Cuando ví sus patas y el extremo de su cola, esa cola que tanto recordaba la de un visón, pensé que dormiría. La llamé varias veces. Las demás gatas y gatos estaban ya comiendo. Era raro, demasiado raro, que ella no saliera, aunque a veces, cuando estaba enfadada con Culibilla, le poníamos su comida aparte, para que no riñeran.

Cuando mi mano se acercaba lentamente para tocarla, yo ya sabía que estaba muerta. Es muy dificil, por no decir imposible, coger la zarpa de un gato sin recibir un arañazo. Boira no se movió.

Levanté la cortina para verla. Su postura era la de una gatita dormida, plácida, feliz. Ni un gesto de sufrimiento. No tenía la cara como su hermano cuando encontramos su cuerpo en posición de correr, en medio del campo.

Esa postura suya me ayudó a sobrellevar los siguientes minutos en los que me enfrenté al rito de enterrarla bajo el rosal, justo allí donde había nacido, allí donde jugó, desde donde subía a la tapia para pasear por los tejados, muy cerca del tronco nudoso de la parra a la que con tanta facilidad trepaba.

Me acompañaron su hermano Baco y Zipi II. Miraban mientras yo lloraba y cavaba un hoyo que fuera cómodo para acoger su cuerpo tal y como nos lo había dejado. La acaricié varias veces, culpándome por todas las ocasiones en las que no lo hice, aunque nunca se acaricia lo suficiente a una gata cariñosa. La tapé con una tela morada de Isamar, que habíamos usado para pintar. A Boira le gustaba mucho subirse a la mesa mientras dibujaba. Pusé encima un ramo de hiedra, porque en verano, en las horas de más calor, Boira desaparecía bajo el follaje, oculta como una pequeña "fada". Creo que, en realidad, siempre jugaba a esconderse.
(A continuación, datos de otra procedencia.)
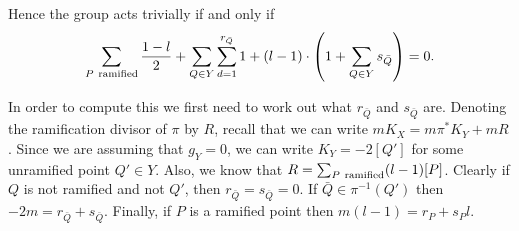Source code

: \documentclass[11pt]{article} %
\theoremstyle{remark}\newtheorem*{rem}{Remark}
\begin{document}
 Hence the group acts trivially if and only if
\[
 \sum_{P\ {\rm ramified}} \frac{1-l}{2} + \sum_{Q\in Y}\sum_{d=1}^{r_{\bar Q}} 1 + (l-1)\cdot \left( 1 + \sum_{Q\in Y} s_{\bar Q} \right) = 0.
\]

In order to compute this we first need to work out what $r_{\bar Q}$ and $s_{\bar Q}$ are.
Denoting the ramification divisor of $\pi$ by $R$, recall that we can write $mK_X = m \pi^* K_Y + mR$.
Since we are assuming that $g_Y=0$, we can write $K_Y=-2[Q']$ for some unramified point $Q'\in Y$.
Also, we know that $R=\sum_{P\ {\rm ramified}} (l-1)[P]$.
Clearly if $Q$ is not ramified and not $Q'$, then $r_{\bar Q}=s_{\bar Q}=0$.
If $\bar Q \in \pi^{-1}(Q')$ then $-2m = r_{\bar Q} + s_{\bar Q}$.
Finally, if $P$ is a ramified point then $m(l-1)=r_P + s_Pl$.





\end{document}
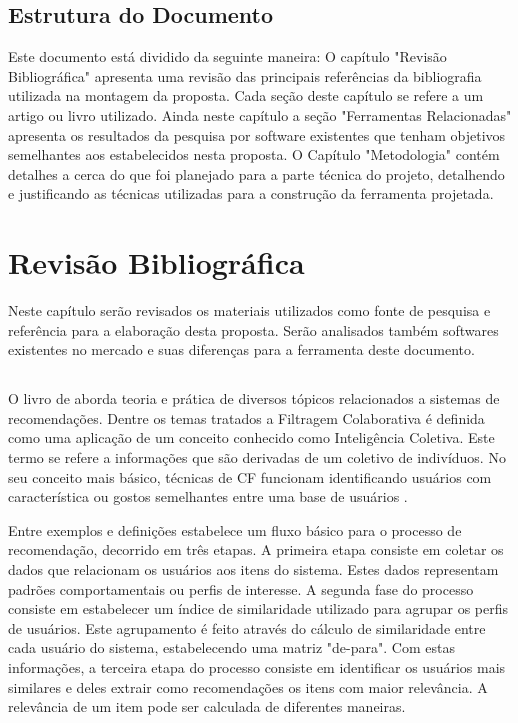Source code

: \documentclass[
	12pt,				%
    oneside,			%
	a4paper,			%
	english,			%
	french,				%
	spanish,			%
	brazil,				%
	]{abntex2}
\begin{document}
\section{Estrutura do Documento}
Este documento está dividido da seguinte maneira: O capítulo "Revisão Bibliográfica" apresenta uma revisão das principais referências da bibliografia utilizada na montagem da proposta.
Cada seção deste capítulo se refere a um artigo ou livro utilizado. Ainda neste capítulo a seção "Ferramentas Relacionadas" apresenta os resultados da pesquisa por software existentes 
que tenham objetivos semelhantes aos estabelecidos nesta proposta. O Capítulo "Metodologia" contém detalhes a cerca do que foi planejado para a parte técnica do projeto, detalhendo e justificando as técnicas utilizadas para a construção da ferramenta
projetada.

\chapter{Revisão Bibliográfica}
Neste capítulo serão revisados os materiais utilizados como fonte de pesquisa e referência para a elaboração desta proposta. Serão analisados também softwares 
existentes no mercado e suas diferenças para a ferramenta deste documento.

\section{}
O livro de  aborda teoria e prática de diversos tópicos relacionados a sistemas de recomendações. Dentre os temas tratados 
a Filtragem Colaborativa é definida como uma aplicação de um conceito conhecido como Inteligência Coletiva. Este termo se refere a informações que são derivadas
de um coletivo de indivíduos. No seu conceito mais básico, técnicas de CF funcionam identificando usuários com característica ou gostos semelhantes entre uma base
de usuários \cite{1-Oreilly}.

Entre exemplos e definições  estabelece um fluxo básico para o processo de recomendação, decorrido em três etapas. A primeira etapa 
consiste em coletar os dados que relacionam os usuários aos itens do sistema. Estes dados representam padrões comportamentais ou perfis de interesse. A segunda
fase do processo consiste em estabelecer um índice de similaridade utilizado para agrupar os perfis de usuários. Este agrupamento é feito através do cálculo de 
similaridade entre cada usuário do sistema, estabelecendo uma matriz "de-para". Com estas informações, a terceira etapa do processo consiste em identificar os
usuários mais similares e deles extrair como recomendações os itens com maior relevância. A relevância de um item pode ser calculada de diferentes maneiras.
\end{document}
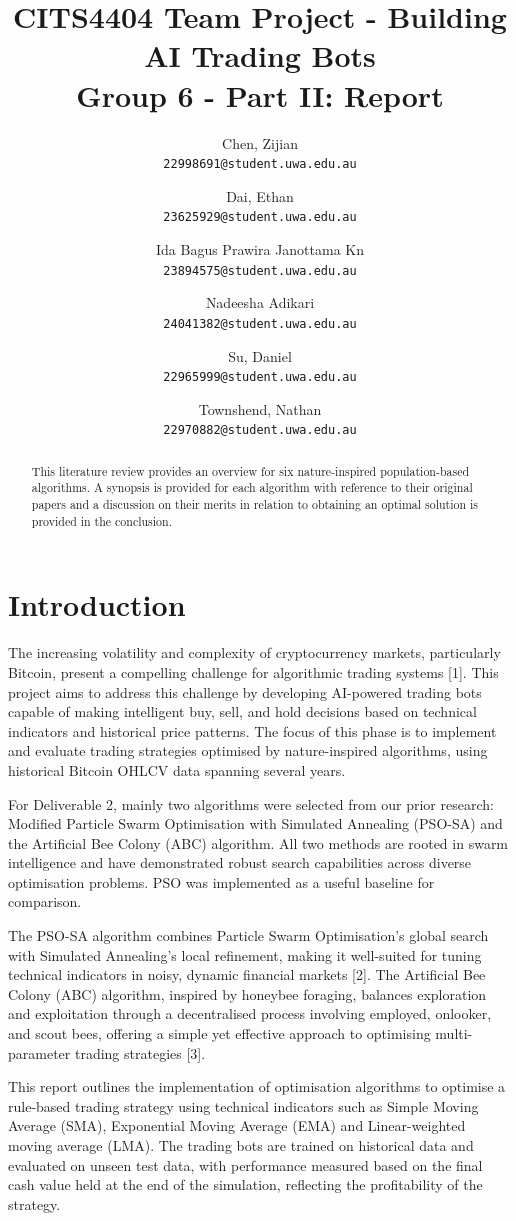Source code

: \documentclass[a4paper, 12pt]{extarticle}
\title{
    CITS4404 Team Project - Building AI Trading Bots
    \\ \large Group 6 - Part II: Report
}
\author{
    Chen, Zijian\\
    \normalsize \texttt{22998691@student.uwa.edu.au}
    \and
    Dai, Ethan\\
    \normalsize \texttt{23625929@student.uwa.edu.au}
    \and
    Ida Bagus Prawira Janottama Kn\\
    \normalsize \texttt{23894575@student.uwa.edu.au}
    \and
    Nadeesha Adikari\\
    \normalsize \texttt{24041382@student.uwa.edu.au}
    \and
    Su, Daniel\\
    \normalsize \texttt{22965999@student.uwa.edu.au}
    \and
    Townshend, Nathan\\
    \normalsize \texttt{22970882@student.uwa.edu.au}
}
\date{}
\begin{document}
\maketitle

\begin{abstract}
    \noindent
    This literature review provides an overview for six nature-inspired population-based algorithms. A synopsis is provided for each algorithm with reference to their original papers and a discussion on their merits in relation to obtaining an optimal solution is provided in the conclusion.
\end{abstract}

\section{Introduction}
The increasing volatility and complexity of cryptocurrency markets, particularly Bitcoin, present a compelling challenge for algorithmic trading systems [1]. This project aims to address this challenge by developing AI-powered trading bots capable of making intelligent buy, sell, and hold decisions based on technical indicators and historical price patterns. The focus of this phase is to implement and evaluate trading strategies optimised by nature-inspired algorithms, using historical Bitcoin OHLCV data spanning several years. 

For Deliverable 2, mainly two algorithms were selected from our prior research:  Modified Particle Swarm Optimisation with Simulated Annealing (PSO-SA) and the Artificial Bee Colony (ABC) algorithm. All two methods are rooted in swarm intelligence and have demonstrated robust search capabilities across diverse optimisation problems. PSO was implemented as a useful baseline for comparison. 

The PSO-SA algorithm combines Particle Swarm Optimisation's global search with Simulated Annealing's local refinement, making it well-suited for tuning technical indicators in noisy, dynamic financial markets [2]. The Artificial Bee Colony (ABC) algorithm, inspired by honeybee foraging, balances exploration and exploitation through a decentralised process involving employed, onlooker, and scout bees, offering a simple yet effective approach to optimising multi-parameter trading strategies [3]. 

This report outlines the implementation of optimisation algorithms to optimise a rule-based trading strategy using technical indicators such as Simple Moving Average (SMA), Exponential Moving Average (EMA) and Linear-weighted moving average (LMA). The trading bots are trained on historical data and evaluated on unseen test data, with performance measured based on the final cash value held at the end of the simulation, reflecting the profitability of the strategy. 
\end{document}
Eché la tierra encima e hice un círculo de piedras.

En ese momento apareció detrás de mí una gatita siamesa con la cola retorcida y los ojos azules. Creí en la magia, una vez más. Boira también tenía los ojos azules.

Boira, la pequeña y blanca Boira, ahora sigue durmiendo escondida bajo la tierra oscura, en ese rincón del huerto en donde el sol calienta durante más rato.

Mientras, otra gata que aún no tiene nombre, corretea por encima.